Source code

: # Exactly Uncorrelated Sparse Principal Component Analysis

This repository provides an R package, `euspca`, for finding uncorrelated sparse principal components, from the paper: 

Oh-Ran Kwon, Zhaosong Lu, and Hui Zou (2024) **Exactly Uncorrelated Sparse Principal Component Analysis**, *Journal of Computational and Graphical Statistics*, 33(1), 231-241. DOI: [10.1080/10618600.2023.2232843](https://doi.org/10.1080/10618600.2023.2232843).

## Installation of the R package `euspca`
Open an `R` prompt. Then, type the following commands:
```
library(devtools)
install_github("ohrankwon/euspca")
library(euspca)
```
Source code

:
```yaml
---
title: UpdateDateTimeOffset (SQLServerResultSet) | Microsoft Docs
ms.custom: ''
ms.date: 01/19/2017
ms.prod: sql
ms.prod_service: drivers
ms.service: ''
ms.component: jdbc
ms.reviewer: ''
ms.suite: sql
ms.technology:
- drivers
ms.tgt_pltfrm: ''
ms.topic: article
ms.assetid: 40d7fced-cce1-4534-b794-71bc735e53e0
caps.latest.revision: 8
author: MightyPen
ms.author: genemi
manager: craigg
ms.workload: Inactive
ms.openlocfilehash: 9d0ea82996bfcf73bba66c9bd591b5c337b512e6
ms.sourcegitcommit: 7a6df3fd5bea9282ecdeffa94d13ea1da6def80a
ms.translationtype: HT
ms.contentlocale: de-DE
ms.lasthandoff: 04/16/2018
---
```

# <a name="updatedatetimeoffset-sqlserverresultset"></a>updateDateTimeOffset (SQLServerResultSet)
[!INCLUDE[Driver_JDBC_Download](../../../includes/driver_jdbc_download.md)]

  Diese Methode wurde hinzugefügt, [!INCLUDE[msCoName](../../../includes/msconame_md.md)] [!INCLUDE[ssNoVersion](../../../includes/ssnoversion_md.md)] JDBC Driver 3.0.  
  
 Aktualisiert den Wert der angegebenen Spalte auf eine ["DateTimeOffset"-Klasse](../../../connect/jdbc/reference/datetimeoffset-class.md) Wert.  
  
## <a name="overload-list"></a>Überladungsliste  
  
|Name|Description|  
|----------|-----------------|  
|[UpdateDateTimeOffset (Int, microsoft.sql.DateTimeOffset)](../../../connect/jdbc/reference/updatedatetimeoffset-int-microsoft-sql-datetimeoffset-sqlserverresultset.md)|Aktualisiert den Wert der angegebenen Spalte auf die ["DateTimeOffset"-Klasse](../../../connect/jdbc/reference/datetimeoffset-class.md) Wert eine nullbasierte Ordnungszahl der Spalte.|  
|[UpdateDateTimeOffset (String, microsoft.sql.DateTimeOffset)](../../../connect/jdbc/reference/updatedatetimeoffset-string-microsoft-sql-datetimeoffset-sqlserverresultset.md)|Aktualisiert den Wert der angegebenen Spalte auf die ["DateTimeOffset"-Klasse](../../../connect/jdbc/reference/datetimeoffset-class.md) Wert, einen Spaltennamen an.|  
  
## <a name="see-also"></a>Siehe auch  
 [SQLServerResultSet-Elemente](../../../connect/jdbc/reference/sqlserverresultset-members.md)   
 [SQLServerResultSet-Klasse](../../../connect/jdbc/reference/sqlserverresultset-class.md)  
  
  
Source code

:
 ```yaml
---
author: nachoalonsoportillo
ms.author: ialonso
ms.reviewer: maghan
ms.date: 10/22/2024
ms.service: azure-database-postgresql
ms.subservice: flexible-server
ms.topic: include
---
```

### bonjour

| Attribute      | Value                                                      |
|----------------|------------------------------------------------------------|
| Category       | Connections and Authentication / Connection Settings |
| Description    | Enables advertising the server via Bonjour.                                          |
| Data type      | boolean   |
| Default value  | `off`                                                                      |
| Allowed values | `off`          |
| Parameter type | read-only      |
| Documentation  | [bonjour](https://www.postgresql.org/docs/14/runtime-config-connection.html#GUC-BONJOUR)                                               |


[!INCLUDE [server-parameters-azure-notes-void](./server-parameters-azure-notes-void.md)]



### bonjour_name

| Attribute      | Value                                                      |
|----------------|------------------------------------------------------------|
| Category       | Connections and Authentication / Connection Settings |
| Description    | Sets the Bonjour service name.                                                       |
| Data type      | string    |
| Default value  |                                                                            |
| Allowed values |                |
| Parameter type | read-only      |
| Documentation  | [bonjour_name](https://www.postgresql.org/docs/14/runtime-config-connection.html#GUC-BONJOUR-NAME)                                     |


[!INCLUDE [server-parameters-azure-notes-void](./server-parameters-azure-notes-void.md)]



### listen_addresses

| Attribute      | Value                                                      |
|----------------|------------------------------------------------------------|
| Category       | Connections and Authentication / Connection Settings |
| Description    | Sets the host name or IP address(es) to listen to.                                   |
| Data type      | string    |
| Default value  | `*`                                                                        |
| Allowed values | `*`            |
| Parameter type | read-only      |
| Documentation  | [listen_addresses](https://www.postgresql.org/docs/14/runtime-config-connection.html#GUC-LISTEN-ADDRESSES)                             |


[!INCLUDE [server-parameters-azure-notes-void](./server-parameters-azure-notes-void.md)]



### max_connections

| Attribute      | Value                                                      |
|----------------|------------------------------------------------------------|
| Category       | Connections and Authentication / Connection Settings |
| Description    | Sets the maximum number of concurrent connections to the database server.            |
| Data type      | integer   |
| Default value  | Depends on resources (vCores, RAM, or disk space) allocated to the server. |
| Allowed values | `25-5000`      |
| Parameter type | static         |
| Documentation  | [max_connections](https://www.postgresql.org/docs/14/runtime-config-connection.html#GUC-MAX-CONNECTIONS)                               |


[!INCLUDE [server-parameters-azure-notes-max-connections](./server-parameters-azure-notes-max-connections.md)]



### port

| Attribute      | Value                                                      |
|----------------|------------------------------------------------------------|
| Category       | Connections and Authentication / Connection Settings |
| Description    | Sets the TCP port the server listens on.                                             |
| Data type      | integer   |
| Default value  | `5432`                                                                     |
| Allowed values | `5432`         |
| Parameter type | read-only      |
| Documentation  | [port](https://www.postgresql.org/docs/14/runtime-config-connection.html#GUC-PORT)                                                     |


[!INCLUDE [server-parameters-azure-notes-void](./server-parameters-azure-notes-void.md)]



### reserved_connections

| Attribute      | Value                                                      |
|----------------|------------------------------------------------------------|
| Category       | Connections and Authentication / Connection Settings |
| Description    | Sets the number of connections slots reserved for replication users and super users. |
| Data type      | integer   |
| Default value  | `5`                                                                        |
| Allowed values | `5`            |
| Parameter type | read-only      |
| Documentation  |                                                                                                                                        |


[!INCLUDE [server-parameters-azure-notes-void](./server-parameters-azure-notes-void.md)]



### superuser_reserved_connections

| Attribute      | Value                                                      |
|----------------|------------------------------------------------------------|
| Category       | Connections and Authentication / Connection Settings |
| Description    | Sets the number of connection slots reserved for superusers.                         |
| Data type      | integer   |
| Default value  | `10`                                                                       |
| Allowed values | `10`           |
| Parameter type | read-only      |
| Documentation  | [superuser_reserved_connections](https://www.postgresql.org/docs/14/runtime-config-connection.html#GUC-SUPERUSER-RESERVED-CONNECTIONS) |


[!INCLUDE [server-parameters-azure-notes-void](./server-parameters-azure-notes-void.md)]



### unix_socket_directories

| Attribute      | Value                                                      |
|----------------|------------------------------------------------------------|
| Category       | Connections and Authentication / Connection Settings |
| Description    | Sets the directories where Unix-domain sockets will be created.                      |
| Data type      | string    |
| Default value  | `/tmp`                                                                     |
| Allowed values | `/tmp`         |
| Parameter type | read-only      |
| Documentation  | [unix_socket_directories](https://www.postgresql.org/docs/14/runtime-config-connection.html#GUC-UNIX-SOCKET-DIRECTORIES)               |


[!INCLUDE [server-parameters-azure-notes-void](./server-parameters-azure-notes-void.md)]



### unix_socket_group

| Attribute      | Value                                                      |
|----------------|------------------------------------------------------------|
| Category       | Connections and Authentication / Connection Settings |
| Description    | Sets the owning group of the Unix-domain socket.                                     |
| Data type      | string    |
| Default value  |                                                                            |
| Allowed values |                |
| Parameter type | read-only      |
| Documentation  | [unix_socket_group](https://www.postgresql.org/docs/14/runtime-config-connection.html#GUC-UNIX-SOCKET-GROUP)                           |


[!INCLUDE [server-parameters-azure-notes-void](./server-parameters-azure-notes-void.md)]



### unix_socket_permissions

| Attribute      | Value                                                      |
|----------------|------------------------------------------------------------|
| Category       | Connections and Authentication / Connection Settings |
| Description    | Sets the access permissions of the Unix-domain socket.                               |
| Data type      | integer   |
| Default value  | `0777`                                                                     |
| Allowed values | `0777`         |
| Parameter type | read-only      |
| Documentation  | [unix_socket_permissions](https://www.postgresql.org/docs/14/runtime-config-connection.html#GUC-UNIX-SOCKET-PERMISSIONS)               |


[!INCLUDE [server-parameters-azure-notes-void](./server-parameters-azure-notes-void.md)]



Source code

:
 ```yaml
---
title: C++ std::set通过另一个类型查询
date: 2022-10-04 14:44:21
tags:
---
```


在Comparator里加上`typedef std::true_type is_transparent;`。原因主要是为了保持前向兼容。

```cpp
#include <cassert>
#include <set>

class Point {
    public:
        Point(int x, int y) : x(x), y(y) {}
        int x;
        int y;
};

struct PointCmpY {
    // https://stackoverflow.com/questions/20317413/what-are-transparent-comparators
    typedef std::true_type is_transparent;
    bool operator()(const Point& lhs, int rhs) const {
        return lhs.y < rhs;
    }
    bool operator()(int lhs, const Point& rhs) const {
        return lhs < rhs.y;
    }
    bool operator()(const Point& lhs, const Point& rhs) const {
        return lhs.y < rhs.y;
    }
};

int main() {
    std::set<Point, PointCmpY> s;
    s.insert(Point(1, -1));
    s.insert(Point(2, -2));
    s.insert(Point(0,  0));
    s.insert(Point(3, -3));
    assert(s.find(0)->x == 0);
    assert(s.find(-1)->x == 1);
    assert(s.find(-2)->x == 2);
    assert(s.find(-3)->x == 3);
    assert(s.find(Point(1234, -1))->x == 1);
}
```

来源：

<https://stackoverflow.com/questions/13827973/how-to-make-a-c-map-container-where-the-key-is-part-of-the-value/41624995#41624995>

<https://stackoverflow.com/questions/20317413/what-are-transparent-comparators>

....

[PROBLEM DETAILS] Exact reproduction of the lines from the top of the material through the line where "This repository provides" appears is required, both boundary lines included, with no other output.

[EXPECTED ANSWER]
Source code

: # Exactly Uncorrelated Sparse Principal Component Analysis

This repository provides an R package, `euspca`, for finding uncorrelated sparse principal components, from the paper: 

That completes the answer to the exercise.